A SageMaker-compatible BundledScriptProcessor for running tar-bundled source dirs.

Project description

Bundled Script Processor

An extension of the Amazon SageMaker ScriptProcessor that adds support for bundling a local source_dir (and optional dependencies) into a tarball, uploading it to S3, and running it inside SageMaker Processing jobs. This makes it easier to organize your code into directories and run it in SageMaker without manually managing uploads.

🔍 How it works under the hood

BundledScriptProcessor extends the normal ScriptProcessor flow by injecting an extra packaging step before execution.

  1. Bundle creation – It takes your source_dir (and any extra dependencies) and compresses them into a sourcedir.tar.gz.
  2. Upload to S3 – This tarball is uploaded to your SageMaker default bucket and mounted in the container as a ProcessingInput named "code".
  3. Custom entrypoint – A small runproc.sh script is generated and uploaded as a second ProcessingInput named "entrypoint". This script: • Unpacks sourcedir.tar.gz • Cleans up the archive • Executes your Python entrypoint (main.py by default) with the specified command (e.g. ["python3"]) and any additional arguments.
  4. Entrypoint override – Finally, it overrides the default ScriptProcessor entrypoint to point to this generated shell script, so SageMaker runs it automatically when the job starts.

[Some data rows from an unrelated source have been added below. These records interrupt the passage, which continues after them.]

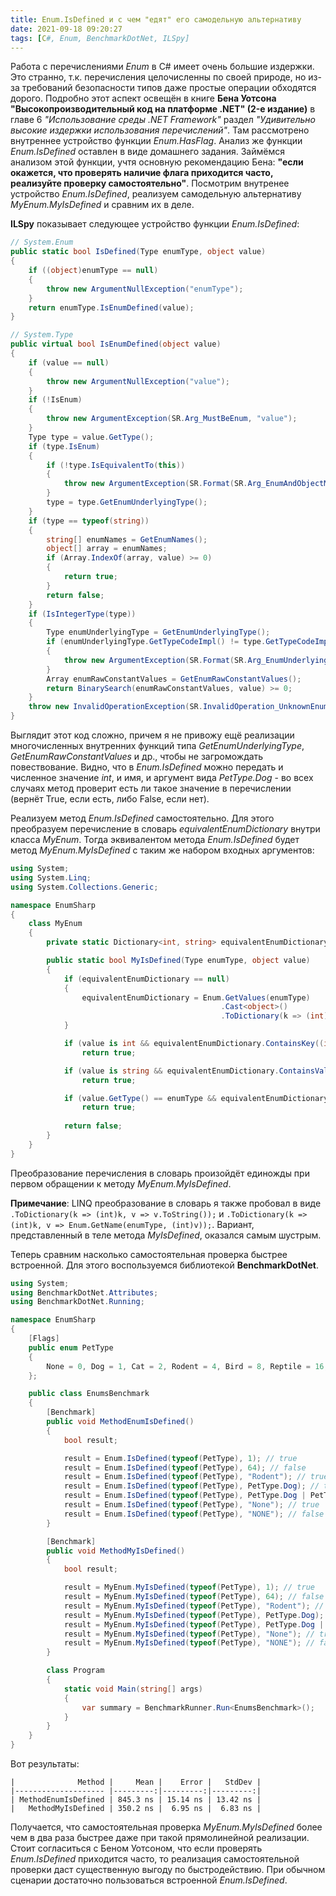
 ```yaml
---
title: Enum.IsDefined и с чем "едят" его самодельную альтернативу
date: 2021-09-18 09:20:27
tags: [C#, Enum, BenchmarkDotNet, ILSpy]
---
```


Работа с перечислениями *Enum* в C# имеет очень большие издержки. Это странно, т.к. перечисления целочисленны по своей природе, но из-за требований безопасности типов даже простые операции обходятся дорого. Подробно этот аспект освещён в книге **Бена Уотсона "Высокопроизводительный код на платформе .NET" (2-е издание)** в главе 6 *"Использование среды .NET Framework"* раздел *"Удивительно высокие издержки использования перечислений"*. Там рассмотрено внутреннее устройство функции *Enum.HasFlag*. Анализ же функции *Enum.IsDefined* оставлен в виде домашнего задания. Займёмся анализом этой функции, учтя основную рекомендацию Бена: **"если окажется, что проверять наличие флага приходится часто, реализуйте проверку самостоятельно"**. Посмотрим внутренее устройство *Enum.IsDefined*, реализуем самодельную альтернативу *MyEnum.MyIsDefined* и сравним их в деле.

**ILSpy** показывает следующее устройство функции *Enum.IsDefined*:

``` csharp
// System.Enum
public static bool IsDefined(Type enumType, object value)
{
    if ((object)enumType == null)
	{
		throw new ArgumentNullException("enumType");
	}
	return enumType.IsEnumDefined(value);
}

// System.Type
public virtual bool IsEnumDefined(object value)
{
	if (value == null)
	{
		throw new ArgumentNullException("value");
	}
	if (!IsEnum)
	{
		throw new ArgumentException(SR.Arg_MustBeEnum, "value");
	}
	Type type = value.GetType();
	if (type.IsEnum)
	{
		if (!type.IsEquivalentTo(this))
		{
			throw new ArgumentException(SR.Format(SR.Arg_EnumAndObjectMustBeSameType, type, this));
		}
		type = type.GetEnumUnderlyingType();
	}
	if (type == typeof(string))
	{
		string[] enumNames = GetEnumNames();
		object[] array = enumNames;
		if (Array.IndexOf(array, value) >= 0)
		{
			return true;
		}
		return false;
	}
	if (IsIntegerType(type))
	{
		Type enumUnderlyingType = GetEnumUnderlyingType();
		if (enumUnderlyingType.GetTypeCodeImpl() != type.GetTypeCodeImpl())
		{
			throw new ArgumentException(SR.Format(SR.Arg_EnumUnderlyingTypeAndObjectMustBeSameType, type, enumUnderlyingType));
		}
		Array enumRawConstantValues = GetEnumRawConstantValues();
		return BinarySearch(enumRawConstantValues, value) >= 0;
	}
	throw new InvalidOperationException(SR.InvalidOperation_UnknownEnumType);
}
```

Выглядит этот код сложно, причем я не привожу ещё реализации многочисленных внутренних функций типа *GetEnumUnderlyingType*, *GetEnumRawConstantValues* и др., чтобы не загромождать повествование. Видно, что в *Enum.IsDefined* можно передать и численное значение *int*, и имя, и аргумент вида *PetType.Dog* - во всех случаях метод проверит есть ли такое значение в перечислении (вернёт True, если есть, либо False, если нет).

Реализуем метод *Enum.IsDefined* самостоятельно. Для этого преобразуем перечисление в словарь *equivalentEnumDictionary* внутри класса *MyEnum*. Тогда эквивалентом метода *Enum.IsDefined* будет метод *MyEnum.MyIsDefined* с таким же набором входных аргументов:

``` csharp
using System;
using System.Linq;
using System.Collections.Generic;

namespace EnumSharp
{
    class MyEnum
    {
        private static Dictionary<int, string> equivalentEnumDictionary;

        public static bool MyIsDefined(Type enumType, object value)
        {
            if (equivalentEnumDictionary == null) 
            {
                equivalentEnumDictionary = Enum.GetValues(enumType)
                                               .Cast<object>()
                                               .ToDictionary(k => (int)k, v => ((Enum)v).ToString());
            }

            if (value is int && equivalentEnumDictionary.ContainsKey((int)value))
                return true;

            if (value is string && equivalentEnumDictionary.ContainsValue((string)value))
                return true;

            if (value.GetType() == enumType && equivalentEnumDictionary.ContainsValue(value.ToString()))
                return true;
            
            return false; 
        }
    }
}
```

Преобразование перечисления в словарь произойдёт единожды при первом обращении к методу *MyEnum.MyIsDefined*. 

**Примечание**: LINQ преобразование в словарь я также пробовал в виде ```.ToDictionary(k => (int)k, v => v.ToString());``` и ```.ToDictionary(k => (int)k, v => Enum.GetName(enumType, (int)v));```. Вариант, представленный в теле метода *MyIsDefined*, оказался самым шустрым.

Теперь сравним насколько самостоятельная проверка быстрее встроенной. Для этого воспользуемся библиотекой **BenchmarkDotNet**.

``` csharp
using System;
using BenchmarkDotNet.Attributes;
using BenchmarkDotNet.Running;

namespace EnumSharp
{
    [Flags] 
    public enum PetType
    {
        None = 0, Dog = 1, Cat = 2, Rodent = 4, Bird = 8, Reptile = 16, Other = 32
    };

    public class EnumsBenchmark
    {
        [Benchmark]
        public void MethodEnumIsDefined()
        {
            bool result;

            result = Enum.IsDefined(typeof(PetType), 1); // true
            result = Enum.IsDefined(typeof(PetType), 64); // false
            result = Enum.IsDefined(typeof(PetType), "Rodent"); // true
            result = Enum.IsDefined(typeof(PetType), PetType.Dog); // true
            result = Enum.IsDefined(typeof(PetType), PetType.Dog | PetType.Cat); // false
            result = Enum.IsDefined(typeof(PetType), "None"); // true
            result = Enum.IsDefined(typeof(PetType), "NONE"); // false
        }

        [Benchmark]
        public void MethodMyIsDefined()
        {
            bool result;

            result = MyEnum.MyIsDefined(typeof(PetType), 1); // true
            result = MyEnum.MyIsDefined(typeof(PetType), 64); // false
            result = MyEnum.MyIsDefined(typeof(PetType), "Rodent"); // true
            result = MyEnum.MyIsDefined(typeof(PetType), PetType.Dog); // true
            result = MyEnum.MyIsDefined(typeof(PetType), PetType.Dog | PetType.Cat); // false
            result = MyEnum.MyIsDefined(typeof(PetType), "None"); // true
            result = MyEnum.MyIsDefined(typeof(PetType), "NONE"); // false
        }

        class Program
        {
            static void Main(string[] args)
            {
                var summary = BenchmarkRunner.Run<EnumsBenchmark>();
            }
        }
    }
}
```

Вот результаты:

```
|              Method |     Mean |    Error |   StdDev |
|-------------------- |---------:|---------:|---------:|
| MethodEnumIsDefined | 845.3 ns | 15.14 ns | 13.42 ns |
|   MethodMyIsDefined | 350.2 ns |  6.95 ns |  6.83 ns |

```

Получается, что самостоятельная проверка *MyEnum.MyIsDefined* более чем в два раза быстрее даже при такой прямолинейной реализации. Стоит согласиться с Беном Уотсоном, что если проверять *Enum.IsDefined* приходится часто, то реализация самостоятельной проверки даст существенную выгоду по быстродействию. При обычном сценарии достаточно пользоваться встроенной *Enum.IsDefined*.
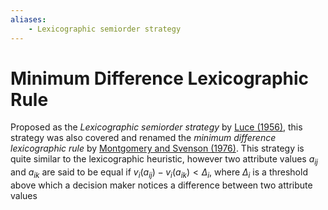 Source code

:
 ```yaml
---
aliases:
    - Lexicographic semiorder strategy
---
```


# Minimum Difference Lexicographic Rule

Proposed as the *Lexicographic semiorder strategy* by [Luce (1956)](#luce56), this strategy was also covered and renamed the *minimum difference lexicographic rule* by [Montgomery and Svenson (1976)](#montgomery76). This strategy is quite similar to the lexicographic heuristic, however two attribute values $a_{ij}$ and $a_{ik}$ are said to be equal if $v_i(a_{ij}) - v_i(a_{ik}) < \Delta_i$, where $\Delta_i$ is a threshold above which a decision maker notices a difference between two attribute values
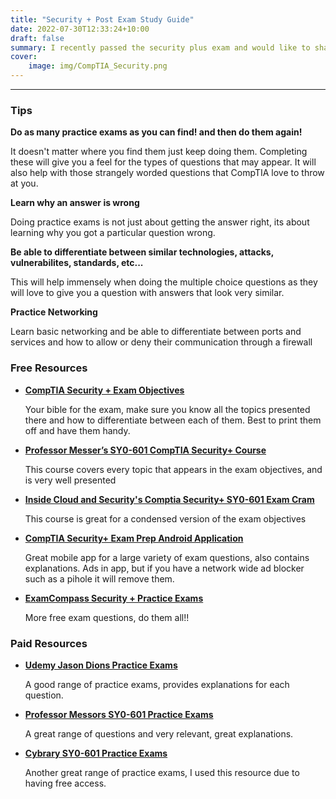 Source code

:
 ```yaml
---
title: "Security + Post Exam Study Guide"
date: 2022-07-30T12:33:24+10:00
draft: false
summary: I recently passed the security plus exam and would like to share some good resources and tips which helped me through it.
cover:
    image: img/CompTIA_Security.png
---
```


----

### Tips

**Do as many practice exams as you can find! and then do them again!** 

It doesn't matter where you find them just keep doing them. Completing these will give you a feel for the types of questions that may appear. It will also help with those strangely worded questions that CompTIA love to throw at you. 

**Learn why an answer is wrong**

Doing practice exams is not just about getting the answer right, its about learning why you got a particular question wrong.

**Be able to differentiate between similar technologies, attacks, vulnerabilites, standards, etc...**

This will help immensely when doing the multiple choice questions as they will love to give you a question with answers that look very similar.

**Practice Networking**

Learn basic networking and be able to differentiate between ports and services and how to allow or deny their communication through a firewall


### Free Resources 

* **[CompTIA Security + Exam Objectives](https://www.comptia.org/training/resources/exam-objectives)**
    
    Your bible for the exam, make sure you know all the topics presented there and how to differentiate between each of them. Best to print them off and have them handy. 

* **[Professor Messer’s SY0-601 CompTIA Security+ Course](https://www.professormesser.com/security-plus/sy0-601/sy0-601-video/sy0-601-comptia-security-plus-course/)**
    
    This course covers every topic that appears in the exam objectives, and is very well presented  
    

* **[Inside Cloud and Security's Comptia Security+ SY0-601 Exam Cram](https://www.youtube.com/c/InsideAzureManagement)**

    This course is great for a condensed version of the exam objectives
    
* **[CompTIA Security+ Exam Prep Android Application](https://play.google.com/store/apps/details?id=com.abc.comptiasecurityplus&hl=en_AU&gl=US)**

    Great mobile app for a large variety of exam questions, also contains explanations. Ads in app, but if you have a network wide ad blocker such as a pihole it will remove them. 

* **[ExamCompass Security + Practice Exams](https://www.examcompass.com/)**

    More free exam questions, do them all!!

### Paid Resources

* **[Udemy Jason Dions Practice Exams](https://www.udemy.com/course/security-601-exams/)**

    A good range of practice exams, provides explanations for each question.

* **[Professor Messors SY0-601 Practice Exams](https://www.professormesser.com/sy0-601-success-bundle/)**

    A great range of questions and very relevant, great explanations. 

* **[Cybrary SY0-601 Practice Exams](https://app.cybrary.it/browse/comptia-security-sy0-601-practice-assessment)**

    Another great range of practice exams, I used this resource due to having free access.

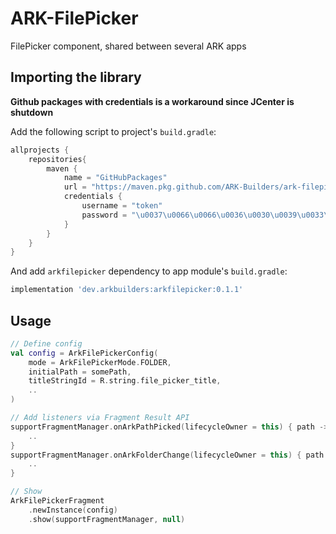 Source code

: # ARK-FilePicker
FilePicker component, shared between several ARK apps

## Importing the library
**Github packages with credentials is a workaround since JCenter is shutdown**

Add the following script to project's `build.gradle`:

```groovy
allprojects {
    repositories{
        maven {
            name = "GitHubPackages"
            url = "https://maven.pkg.github.com/ARK-Builders/ark-filepicker"
            credentials {
                username = "token"
                password = "\u0037\u0066\u0066\u0036\u0030\u0039\u0033\u0066\u0032\u0037\u0033\u0036\u0033\u0037\u0064\u0036\u0037\u0066\u0038\u0030\u0034\u0039\u0062\u0030\u0039\u0038\u0039\u0038\u0066\u0034\u0066\u0034\u0031\u0064\u0062\u0033\u0064\u0033\u0038\u0065"
            }
        }
    }
}
```

And add `arkfilepicker` dependency to app module's `build.gradle`:
```groovy
implementation 'dev.arkbuilders:arkfilepicker:0.1.1'
```

## Usage

```kotlin
// Define config
val config = ArkFilePickerConfig(
    mode = ArkFilePickerMode.FOLDER,
    initialPath = somePath,
    titleStringId = R.string.file_picker_title,
    ..
)

// Add listeners via Fragment Result API
supportFragmentManager.onArkPathPicked(lifecycleOwner = this) { path ->
    ..
}
supportFragmentManager.onArkFolderChange(lifecycleOwner = this) { path ->
    ..
}

// Show
ArkFilePickerFragment
    .newInstance(config)
    .show(supportFragmentManager, null)
```
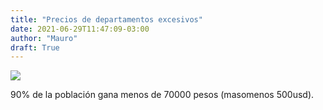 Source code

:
 ```yaml
---
title: "Precios de departamentos excesivos"
date: 2021-06-29T11:47:09-03:00
author: "Mauro"
draft: True
---
```


![](/images/example.jpg)

90% de la población gana menos de 70000 pesos (masomenos 500usd).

This design keeps the upload/extract/execute logic transparent to you, while still relying on SageMaker’s standard ProcessingJob mechanics. Additionally, it builds on the existing SageMaker ScriptProcessor API for tasks like compressing and uploading code to S3.


✨ Features

  • Extends ScriptProcessor with source_dir support
  • Accepts a source directory instead of just a single script
  • Supports bundling dependencies / local folders
  • Automatically generates a lightweight entrypoint script, i.e. runproc.sh
  • Cleans up temporary artifacts after execution

📦 Installation

pip install bundled-script-processor

🚀 Usage

Example directory layout

demo_bundled_script_processor/
├─ main.py
├─ task/
│  ├─ callable.py
│  └─ helper.py
├─ common/
│  └─ lib.py

main.py

from bundled_script_processor import BundledScriptProcessor
from sagemaker import Session, get_execution_role

sm_session = Session()
role = get_execution_role(sagemaker_session=sm_session)

script = 'callable.py'
source_dir = f'/home/pmaslov/demo_bundled_script_processor/task'
dep1 = f'/home/pmaslov/demo_bundled_script_processor/common'


processor = BundledScriptProcessor(
    role=role,
    image_uri="123456789012.dkr.ecr.eu-central-1.amazonaws.com/my-image:latest",
    instance_type="ml.m4.xlarge"
)

# Run with a full source directory
processor.run(
    source_dir=source_dir,                # source_dir must contain callable.py (will be copied into /opt/ml/processing/input/code/)
    code=script,                          # python callable (python file name) to be executed inside ScriptProcessor
    dependencies=[dep1],                  # optional dependency (folder will be copied into /opt/ml/processing/input/code/)
    arguments=["--hello", "world"]        # optional CLI args
)

task/callable.py

from helper import helloworld
from common.lib import common_helloworld

if __name__ == '__main__':
    print(helloworld())
    print(common_helloworld())

task/helper.py

def helloworld():
    return 'Hello World!'

common/lib.py

def common_helloworld():
    return 'Common Hello World!'

Project details


Download files

Download the file for your platform. If you're not sure which to choose, learn more about installing packages.

Source Distribution

bundled_script_processor-0.2.0.tar.gz (5.8 kB view details)

Uploaded Source

Built Distribution

If you're not sure about the file name format, learn more about wheel file names.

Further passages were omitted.